___ GIVEN RECORDS ___

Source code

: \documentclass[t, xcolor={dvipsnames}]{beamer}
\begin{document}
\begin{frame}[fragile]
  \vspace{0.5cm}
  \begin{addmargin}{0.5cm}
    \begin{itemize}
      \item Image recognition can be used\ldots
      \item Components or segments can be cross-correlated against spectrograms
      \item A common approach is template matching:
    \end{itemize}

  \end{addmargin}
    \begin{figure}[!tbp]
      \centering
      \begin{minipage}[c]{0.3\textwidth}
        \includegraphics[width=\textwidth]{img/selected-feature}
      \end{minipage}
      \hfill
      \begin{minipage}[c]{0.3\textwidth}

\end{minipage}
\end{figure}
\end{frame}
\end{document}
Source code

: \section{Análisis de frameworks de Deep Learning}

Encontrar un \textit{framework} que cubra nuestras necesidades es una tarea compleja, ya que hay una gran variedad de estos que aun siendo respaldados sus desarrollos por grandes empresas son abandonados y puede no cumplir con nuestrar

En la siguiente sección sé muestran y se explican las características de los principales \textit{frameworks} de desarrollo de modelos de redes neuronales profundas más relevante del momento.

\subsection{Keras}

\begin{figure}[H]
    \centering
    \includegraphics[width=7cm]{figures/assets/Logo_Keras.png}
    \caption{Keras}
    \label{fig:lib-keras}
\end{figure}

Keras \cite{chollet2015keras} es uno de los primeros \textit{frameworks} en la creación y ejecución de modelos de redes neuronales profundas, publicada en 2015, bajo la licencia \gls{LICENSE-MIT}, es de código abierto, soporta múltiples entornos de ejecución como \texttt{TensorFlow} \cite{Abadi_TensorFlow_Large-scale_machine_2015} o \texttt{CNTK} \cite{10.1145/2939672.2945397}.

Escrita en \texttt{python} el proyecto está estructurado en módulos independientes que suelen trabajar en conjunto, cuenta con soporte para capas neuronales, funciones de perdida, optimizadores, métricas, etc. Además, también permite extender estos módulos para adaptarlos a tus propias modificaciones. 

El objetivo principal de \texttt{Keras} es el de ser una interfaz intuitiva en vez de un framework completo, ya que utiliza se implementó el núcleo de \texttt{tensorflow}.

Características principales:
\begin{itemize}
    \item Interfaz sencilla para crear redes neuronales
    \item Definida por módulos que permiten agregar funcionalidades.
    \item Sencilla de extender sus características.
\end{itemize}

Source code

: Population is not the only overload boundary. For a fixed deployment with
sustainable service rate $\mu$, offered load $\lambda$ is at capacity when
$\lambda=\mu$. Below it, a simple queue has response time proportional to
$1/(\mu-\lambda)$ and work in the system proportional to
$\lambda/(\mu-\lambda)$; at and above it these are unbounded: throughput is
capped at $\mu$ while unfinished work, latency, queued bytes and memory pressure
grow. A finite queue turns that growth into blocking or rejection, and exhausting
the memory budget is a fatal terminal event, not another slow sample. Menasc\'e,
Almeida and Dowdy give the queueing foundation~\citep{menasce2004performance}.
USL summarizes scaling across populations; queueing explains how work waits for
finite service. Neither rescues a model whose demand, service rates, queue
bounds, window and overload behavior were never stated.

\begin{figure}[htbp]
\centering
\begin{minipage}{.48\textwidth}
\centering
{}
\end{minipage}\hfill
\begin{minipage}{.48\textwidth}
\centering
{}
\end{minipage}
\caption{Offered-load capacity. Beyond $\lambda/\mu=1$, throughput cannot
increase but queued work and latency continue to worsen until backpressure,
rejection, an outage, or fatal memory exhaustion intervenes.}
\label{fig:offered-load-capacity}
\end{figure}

___

→ **WORK INSTRUCTIONS**
The answer should consist of the full listing, repeated exactly.

→ **ANSWER FOR THIS EXERCISE**
Source code

: \documentclass[t, xcolor={dvipsnames}]{beamer}
\begin{document}
\begin{frame}[fragile]
  \vspace{0.5cm}
  \begin{addmargin}{0.5cm}
    \begin{itemize}
      \item Image recognition can be used\ldots
      \item Components or segments can be cross-correlated against spectrograms
      \item A common approach is template matching:
    \end{itemize}

  \end{addmargin}
    \begin{figure}[!tbp]
      \centering
      \begin{minipage}[c]{0.3\textwidth}
        \includegraphics[width=\textwidth]{img/selected-feature}
      \end{minipage}
      \hfill
      \begin{minipage}[c]{0.3\textwidth}

\end{minipage}
\end{figure}
\end{frame}
\end{document}
Source code

: \section{Análisis de frameworks de Deep Learning}

Encontrar un \textit{framework} que cubra nuestras necesidades es una tarea compleja, ya que hay una gran variedad de estos que aun siendo respaldados sus desarrollos por grandes empresas son abandonados y puede no cumplir con nuestrar

En la siguiente sección sé muestran y se explican las características de los principales \textit{frameworks} de desarrollo de modelos de redes neuronales profundas más relevante del momento.

\subsection{Keras}

\begin{figure}[H]
    \centering
    \includegraphics[width=7cm]{figures/assets/Logo_Keras.png}
    \caption{Keras}
    \label{fig:lib-keras}
\end{figure}

Keras \cite{chollet2015keras} es uno de los primeros \textit{frameworks} en la creación y ejecución de modelos de redes neuronales profundas, publicada en 2015, bajo la licencia \gls{LICENSE-MIT}, es de código abierto, soporta múltiples entornos de ejecución como \texttt{TensorFlow} \cite{Abadi_TensorFlow_Large-scale_machine_2015} o \texttt{CNTK} \cite{10.1145/2939672.2945397}.

Escrita en \texttt{python} el proyecto está estructurado en módulos independientes que suelen trabajar en conjunto, cuenta con soporte para capas neuronales, funciones de perdida, optimizadores, métricas, etc. Además, también permite extender estos módulos para adaptarlos a tus propias modificaciones. 

El objetivo principal de \texttt{Keras} es el de ser una interfaz intuitiva en vez de un framework completo, ya que utiliza se implementó el núcleo de \texttt{tensorflow}.

Características principales:
\begin{itemize}
    \item Interfaz sencilla para crear redes neuronales
    \item Definida por módulos que permiten agregar funcionalidades.
    \item Sencilla de extender sus características.
\end{itemize}

Source code

: Population is not the only overload boundary. For a fixed deployment with
sustainable service rate $\mu$, offered load $\lambda$ is at capacity when
$\lambda=\mu$. Below it, a simple queue has response time proportional to
$1/(\mu-\lambda)$ and work in the system proportional to
$\lambda/(\mu-\lambda)$; at and above it these are unbounded: throughput is
capped at $\mu$ while unfinished work, latency, queued bytes and memory pressure
grow. A finite queue turns that growth into blocking or rejection, and exhausting
the memory budget is a fatal terminal event, not another slow sample. Menasc\'e,
Almeida and Dowdy give the queueing foundation~\citep{menasce2004performance}.
USL summarizes scaling across populations; queueing explains how work waits for
finite service. Neither rescues a model whose demand, service rates, queue
bounds, window and overload behavior were never stated.

\begin{figure}[htbp]
\centering
\begin{minipage}{.48\textwidth}
\centering
{}
\end{minipage}\hfill
\begin{minipage}{.48\textwidth}
\centering
{}
\end{minipage}
\caption{Offered-load capacity. Beyond $\lambda/\mu=1$, throughput cannot
increase but queued work and latency continue to worsen until backpressure,
rejection, an outage, or fatal memory exhaustion intervenes.}
\label{fig:offered-load-capacity}
\end{figure}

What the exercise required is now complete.